2022 Marks New Season of Duck Stamps
Clay Connor can recall sketching Canadian geese and mallards before he turned 10.
So, when he was selected as the artist for this year’s Arkansas duck stamp Connor literally saw a dream come true.
“I’m 60 years old now and probably as long as the Arkansas [duck] stamp has been in existence, I have dreamed about doing it one day,” said Connor, of Hot Springs.
His piece, “Sunlit Mallards at Slick’s, ” marks the 41st annual state duck stamp, and is part of a new era for the duck stamp/print program.
The Arkansas Game and Fish Commission (AGFC) started the program in 1981 to raise revenue for waterfowl and wetlands conservation efforts. The following year, the Arkansas Game and Fish Foundation (AGFF) began managing the program and sold collectible prints of the stamp’s image on high-quality, 14-inch by 12-inch card stock.
“These are the prints you see all across the state in duck clubs hanging on the walls or in offices,” said Deke Whitbeck, president of the AGFF.
But after a 40-year run of limited edition prints, the foundation transitioned in 2021 to an open edition of the print, which ended the collectible series.
“We had collectors calling the office saying ‘Hey, we were promised an end to the series and we’re running out of wall space,’” Whitbeck said.
The open edition started a new chapter of the print program.
“Our goal is to attract those waterfowl enthusiasts who might not have collected past prints, but want a memento to help capture an Arkansas duck hunting experience,” Whitbeck said.
Last year’s print featured a black lab retrieving a mallard “and it was very well received,” Whitbeck said.

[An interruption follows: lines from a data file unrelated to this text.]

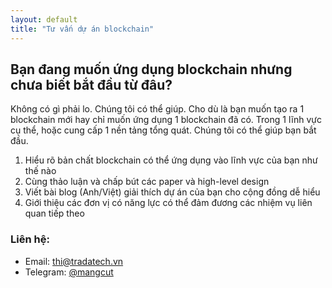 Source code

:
 ```yaml
---
layout: default
title: "Tư vấn dự án blockchain"
---
```


## Bạn đang muốn ứng dụng blockchain nhưng chưa biết bắt đầu từ đâu?
<p> </p>

Không có gì phải lo. Chúng tôi có thể giúp. Cho dù là bạn muốn tạo ra 1 blockchain mới hay chỉ muốn ứng dụng 1 blockchain đã có. Trong 1 lĩnh vực cụ thể, hoặc cung cấp 1 nền tảng tổng quát. Chúng tôi có thể giúp bạn bắt đầu.

1. Hiểu rõ bản chất blockchain có thể ứng dụng vào lĩnh vực của bạn như thế nào
2. Cùng thảo luận và chấp bút các paper và high-level design
3. Viết bài blog (Anh/Việt) giải thích dự án của bạn cho cộng đồng dễ hiểu
4. Giới thiệu các đơn vị có năng lực có thể đảm đương các nhiệm vụ liên quan tiếp theo

### Liên hệ:

- Email: <a href="mailto:thi@tradatech.vn" target="_blank">thi@tradatech.vn</a>
- Telegram: <a href="https://t.me/mangcut" target="_blank">@mangcut</a>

Part of the new series’ success was tied to the price for the print.
The Foundation lowered the price of an unframed print with a mint stamp to $56 to attract new customers. In 2019, a regular series print with a mint stamp sold for $157.
The foundation also launched an online store at arduckstamp.com to sell the prints and other related merchandise.

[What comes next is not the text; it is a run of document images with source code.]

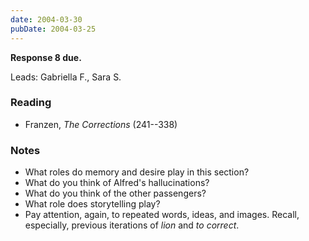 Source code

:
 ```yaml
---
date: 2004-03-30
pubDate: 2004-03-25
---
```


**Response 8 due.**

Leads: Gabriella F., Sara S.

### Reading

* Franzen, <cite>The Corrections</cite> (241--338)

### Notes

* What roles do memory and desire play in this section?
* What do you think of Alfred's hallucinations?
* What do you think of the other passengers?
* What role does storytelling play?
* Pay attention, again, to repeated words, ideas, and images. Recall, especially, previous iterations of *lion* and *to correct*.

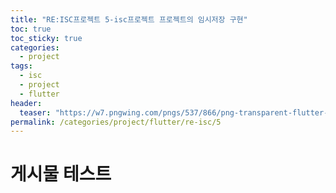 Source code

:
 ```yaml
---
title: "RE:ISC프로젝트 5-isc프로젝트 프로젝트의 임시저장 구현"
toc: true
toc_sticky: true
categories:
  - project
tags:
  - isc
  - project
  - flutter
header:
  teaser: "https://w7.pngwing.com/pngs/537/866/png-transparent-flutter-hd-logo-thumbnail.png"
permalink: /categories/project/flutter/re-isc/5
---
```

# 게시물 테스트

Since the start of the program, sales from the prints have generated hundreds of thousands of dollars for the nonprofit foundation, which supports the mission and programs of the AGFC, especially its youth education initiatives.
Starting the Program
The Arkansas duck stamp/print program started out of necessity, as the AGFC was struggling financially in the early 1980s.

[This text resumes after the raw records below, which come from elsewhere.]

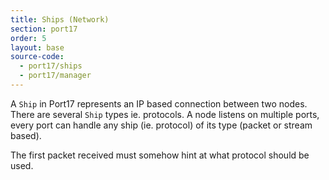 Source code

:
 ```yaml
---
title: Ships (Network)
section: port17
order: 5
layout: base
source-code:
  - port17/ships
  - port17/manager
---
```


A `Ship` in Port17 represents an IP based connection between two nodes. There are several `Ship` types ie. protocols. A node listens on multiple ports, every port can handle any ship (ie. protocol) of its type (packet or stream based).

The first packet received must somehow hint at what protocol should be used.
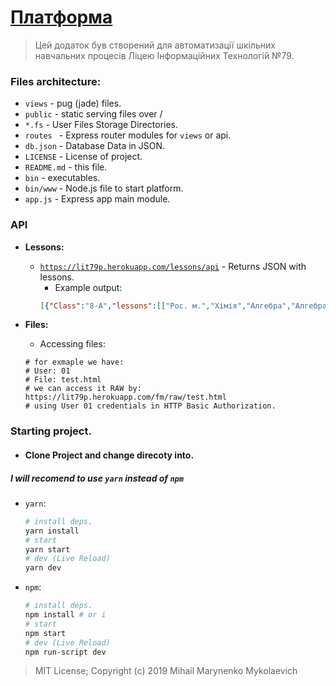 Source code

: # [__Платформа__](https://lit79p.herokuapp.com/)
> Цей додаток був створений для автоматизації шкільних навчальних процесів Ліцею Інформаційних Технологій №79.

### Files architecture:
* ` views ` - pug (jade) files.
* ` public ` - static serving files over /
* ` *.fs ` - User Files Storage Directories.
* `routes ` - Express router modules for ` views ` or api.
* ` db.json ` - Database Data in JSON.
* ` LICENSE ` - License of project.
* ` README.md ` - this file.
* ` bin ` - executables.
* ` bin/www ` - Node.js file to start platform.
* ` app.js ` - Express app main module.

### API
* __Lessons:__
    * [` https://lit79p.herokuapp.com/lessons/api `](https://lit79p.herokuapp.com/lessons/api) - Returns JSON with lessons.
        * Example output: 
        ```json
        [{"Class":"8-A","lessons":[["Рос. м.","Хімія","Алгебра","Алгебра","Фіз-ра","Заруб.","Алгл. м."],["Біологія","Хімія","Фіз-ра","Укр. м.","Укр. л.","Англ. м."],["Геог.","Інф.","Інф.","Фізіка","Біологія","Зар. л.","Англ. м."],["Геог.","Укр. м.","Укр. л.","Іст. У.","Алгебра","Англ. м."],["Техн.","Іст. В.","Фіз-ра","Фізіка","Геом.","Геом.","ОБЖ"]]}]
        ```

* __Files:__ 
    * Accessing files:
     ```
     # for exmaple we have:
     # User: 01
     # File: test.html
     # we can access it RAW by: 
     https://lit79p.herokuapp.com/fm/raw/test.html 
     # using User 01 credentials in HTTP Basic Authorization.
     ```

### Starting project.

* #### Clone Project and change direcoty into.

##### I will recomend to use ` yarn ` instead of ` npm `
* `yarn`:  
    ```bash
    # install deps.
    yarn install
    # start 
    yarn start
    # dev (Live Reload)
    yarn dev 
    ```
* `npm`: 
    ```bash
    # install deps.
    npm install # or i
    # start 
    npm start
    # dev (Live Reload)
    npm run-script dev 
    
    ```
> MIT License;
> Copyright (c) 2019 Mihail Marynenko Mykolaevich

“We were broke, absolutely dead broke,” Steve Wilson, the former director of the Commission, told Greenhead in 2010.
To raise money, Arkansas introduced its duck stamp/print program in 1981.
“I don’t think people realize how many millions of dollars this has meant for our state and waterfowl program,” Wilson said almost 30 years later.
Larry Grisham took over the stamp/print program in 1982 and helped make it one of the best in the country.
Grisham, who is now 86 and holds the title of wildlife art director at the Arkansas Game and Fish Foundation, told Greenhead that the lesson he learned from a friend in Texas was that if the AGFF wanted to have quality art it shouldn’t have contests. Instead, “Pick the artist by the quality of the work,” Grisham said, repeating his friend’s wisdom. “Don't let a group of people who aren't qualified to judge art make that selection.”
“And he was right,” Grisham said.
The first artist commissioned was acclaimed wildlife artist Lee LeBlanc.
“Our program was just quality throughout,” Grisham said. “It was done first class with the best artists and the best printing companies available.”
About 7,000 prints were sold the first year, Grisham said, “It was very successful.” The only state that had more first-year sales from its print was Texas.
The second year of the program featured another renowned waterfowl artist, Maynard Reece. That year, about 7,400 prints were sold, marking the first time a state sold more prints the second year than the inaugural year, Grisham said.
Grisham said he wanted nationally-known artists to appeal to a national audience, not just duck hunters in Arkansas.
Each year the waterfowl stamp image would depict an Arkansas duck hunting scene — a duck or geese, a flooded timber site or a rice field. The most popular imagery has featured versions of a mallard in a flooded timber scene.
“We’ve tried to produce a painting or a scene that is very relatable to duck hunters in Arkansas,” said Whitbeck, who said hunters can look at that image and say they’ve been there or be reminded of when they would hunt with their grandfather.
Connor, this year’s artist, said that his piece depicts a sunrise in green timber and has a group of mallards dropping straight down in an intimate little green timber hole.
“It was always a dream of mine to be able to do the Arkansas waterfowl stamp,” Connor said. “And I was graced with the opportunity for this year, so pretty cool deal.”